▶ [YOUR OBJECTIVE]:
Scan the lines below for the word "alias". Copy each line you find it in.

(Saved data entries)

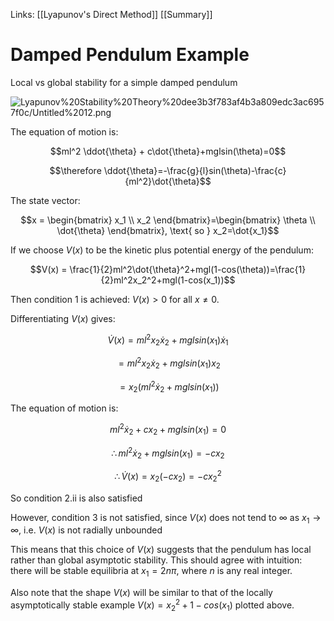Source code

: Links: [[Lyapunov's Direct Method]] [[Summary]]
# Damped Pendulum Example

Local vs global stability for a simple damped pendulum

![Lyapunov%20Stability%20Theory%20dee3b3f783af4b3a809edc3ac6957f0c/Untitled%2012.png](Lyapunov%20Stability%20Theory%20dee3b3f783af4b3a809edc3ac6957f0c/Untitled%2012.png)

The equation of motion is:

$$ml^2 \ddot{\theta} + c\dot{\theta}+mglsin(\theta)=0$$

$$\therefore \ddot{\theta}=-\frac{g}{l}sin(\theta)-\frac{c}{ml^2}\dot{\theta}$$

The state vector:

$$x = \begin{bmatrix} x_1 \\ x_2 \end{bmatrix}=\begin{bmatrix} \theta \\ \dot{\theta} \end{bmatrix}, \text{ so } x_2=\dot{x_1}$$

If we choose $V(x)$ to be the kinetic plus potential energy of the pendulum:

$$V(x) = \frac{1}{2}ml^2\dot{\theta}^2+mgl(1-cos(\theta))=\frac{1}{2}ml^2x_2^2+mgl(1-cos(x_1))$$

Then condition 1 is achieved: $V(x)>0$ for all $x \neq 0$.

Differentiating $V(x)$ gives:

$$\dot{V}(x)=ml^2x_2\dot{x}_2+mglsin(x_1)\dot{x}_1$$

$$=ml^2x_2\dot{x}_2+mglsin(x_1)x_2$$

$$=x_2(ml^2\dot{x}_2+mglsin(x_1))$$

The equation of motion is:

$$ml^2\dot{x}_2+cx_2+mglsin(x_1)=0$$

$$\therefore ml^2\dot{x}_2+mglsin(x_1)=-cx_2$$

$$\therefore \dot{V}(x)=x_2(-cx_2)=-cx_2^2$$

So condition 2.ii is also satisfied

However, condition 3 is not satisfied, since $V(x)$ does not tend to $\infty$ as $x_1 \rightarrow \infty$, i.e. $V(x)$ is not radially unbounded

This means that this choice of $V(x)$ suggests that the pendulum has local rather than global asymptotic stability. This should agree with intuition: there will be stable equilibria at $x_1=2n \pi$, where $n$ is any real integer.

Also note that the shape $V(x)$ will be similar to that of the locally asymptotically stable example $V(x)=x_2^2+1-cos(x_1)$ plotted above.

--

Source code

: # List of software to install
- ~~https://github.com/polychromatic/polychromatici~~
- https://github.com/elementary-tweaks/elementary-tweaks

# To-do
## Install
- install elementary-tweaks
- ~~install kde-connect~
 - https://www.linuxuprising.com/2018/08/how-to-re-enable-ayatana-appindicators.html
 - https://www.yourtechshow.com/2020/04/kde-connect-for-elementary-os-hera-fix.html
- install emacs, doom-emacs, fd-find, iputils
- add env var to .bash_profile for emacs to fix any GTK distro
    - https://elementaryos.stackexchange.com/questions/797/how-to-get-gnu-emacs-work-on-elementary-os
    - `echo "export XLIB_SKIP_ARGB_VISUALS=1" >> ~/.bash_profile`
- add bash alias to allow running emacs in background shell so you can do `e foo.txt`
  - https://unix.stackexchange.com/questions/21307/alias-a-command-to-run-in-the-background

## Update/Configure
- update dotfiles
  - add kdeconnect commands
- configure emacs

▶ [ANSWER SPACE]:
- add bash alias to allow running emacs in background shell so you can do `e foo.txt`
  - https://unix.stackexchange.com/questions/21307/alias-a-command-to-run-in-the-background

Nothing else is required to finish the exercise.